This guide is written for two audiences at once: the auditor or assessor who must evaluate a responsible entity's conformance to the CEA regime, and the implementer or product/OT engineering team that must design, deploy and evidence the controls. It enumerates the regulatory obligations, the control domains, the assessment lifecycle, the maturity expectations and the evidence artefacts an assessor will demand. Throughout, we anchor to the actual terminology used by the CEA framework: Responsible Entity, Chief Information Security Officer (CISO), Cyber Security Policy, Cyber Crisis Management Plan (CCMP), Information Security Management System (ISMS), Cyber Security Requirements for Supply Chain, air-gapping of critical systems, and reporting to CERT-In and the sectoral CERT (CERT-Transmission / CERT-Thermal / CERT-Hydro / CERT-Distribution).
Copyright and source note
The CEA Cyber Security in Power Sector Guidelines/Regulations are official documents of the Central Electricity Authority, Government of India, and are published in the Gazette of India. This guide is an original, independent interpretation prepared for assessment and implementation purposes. It paraphrases obligations and does not reproduce the copyrighted statutory text. Responsible entities must always work from the authoritative gazetted regulation and any amendments, and from directions issued by the CEA, the Ministry of Power, NCIIPC and CERT-In. Where this guide and the official text differ, the official text prevails.
What is CEA Power Sector Cyber Security
The CEA Power-Sector Cyber Security regime is a sector-specific, mandatory cyber security scheme for the Indian electricity supply industry. It began life as the 'Guidelines on Cyber Security in Power Sector' (issued by the CEA in October 2021) and has matured into a binding regulatory instrument, the 'Central Electricity Authority (Cyber Security in Power Sector) Regulations', framed under Section 177 of the Electricity Act, 2003, read with the CEA's mandate and in alignment with the Information Technology Act, 2000 and the National Critical Information Infrastructure Protection Centre (NCIIPC) directives.

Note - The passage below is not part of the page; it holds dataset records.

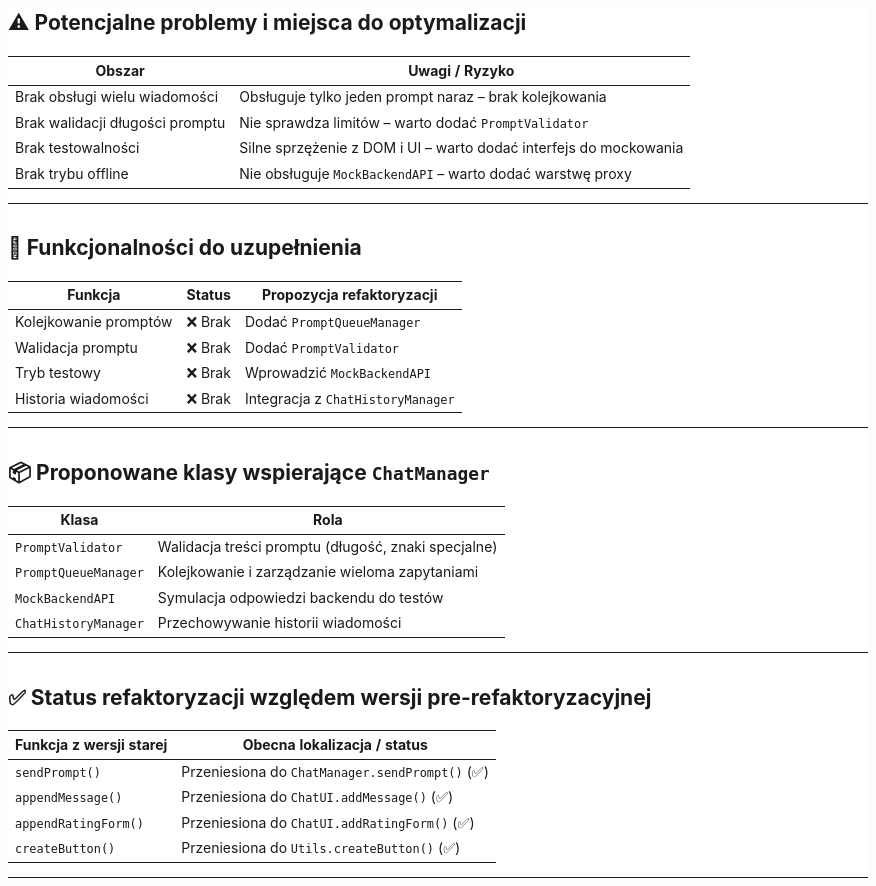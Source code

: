 
## ⚠️ Potencjalne problemy i miejsca do optymalizacji

| Obszar                         | Uwagi / Ryzyko                                                                 |
|--------------------------------|--------------------------------------------------------------------------------|
| Brak obsługi wielu wiadomości  | Obsługuje tylko jeden prompt naraz – brak kolejkowania                        |
| Brak walidacji długości promptu| Nie sprawdza limitów – warto dodać `PromptValidator`                          |
| Brak testowalności             | Silne sprzężenie z DOM i UI – warto dodać interfejs do mockowania             |
| Brak trybu offline             | Nie obsługuje `MockBackendAPI` – warto dodać warstwę proxy                    |

---

## 🧩 Funkcjonalności do uzupełnienia

| Funkcja                          | Status    | Propozycja refaktoryzacji                          |
|----------------------------------|-----------|----------------------------------------------------|
| Kolejkowanie promptów            | ❌ Brak    | Dodać `PromptQueueManager`                         |
| Walidacja promptu                | ❌ Brak    | Dodać `PromptValidator`                            |
| Tryb testowy                     | ❌ Brak    | Wprowadzić `MockBackendAPI`                        |
| Historia wiadomości              | ❌ Brak    | Integracja z `ChatHistoryManager`                  |

---

## 📦 Proponowane klasy wspierające `ChatManager`

| Klasa               | Rola                                                                 |
|---------------------|----------------------------------------------------------------------|
| `PromptValidator`   | Walidacja treści promptu (długość, znaki specjalne)                  |
| `PromptQueueManager`| Kolejkowanie i zarządzanie wieloma zapytaniami                       |
| `MockBackendAPI`    | Symulacja odpowiedzi backendu do testów                              |
| `ChatHistoryManager`| Przechowywanie historii wiadomości                                   |

---

## ✅ Status refaktoryzacji względem wersji pre-refaktoryzacyjnej

| Funkcja z wersji starej        | Obecna lokalizacja / status               |
|--------------------------------|-------------------------------------------|
| `sendPrompt()`                 | Przeniesiona do `ChatManager.sendPrompt()` (✅) |
| `appendMessage()`              | Przeniesiona do `ChatUI.addMessage()` (✅) |
| `appendRatingForm()`           | Przeniesiona do `ChatUI.addRatingForm()` (✅) |
| `createButton()`               | Przeniesiona do `Utils.createButton()` (✅) |

---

Unlike a voluntary certification such as ISO/IEC 27001, the CEA regime is compulsory for defined 'Responsible Entities'. It layers a power-sector-specific OT/ICS security baseline on top of general information security good practice. Its core objectives are: (a) to create a cyber-secure ecosystem across generation, transmission, distribution, load despatch and system operation; (b) to enforce identification and protection of critical and non-critical systems; (c) to institutionalise governance through a CISO and an Information Security Division; (d) to mandate incident detection, reporting and crisis management; and (e) to secure the supply chain of ICT and OT products entering power-sector networks, including a preference for products from 'trusted sources' and testing/evaluation of equipment.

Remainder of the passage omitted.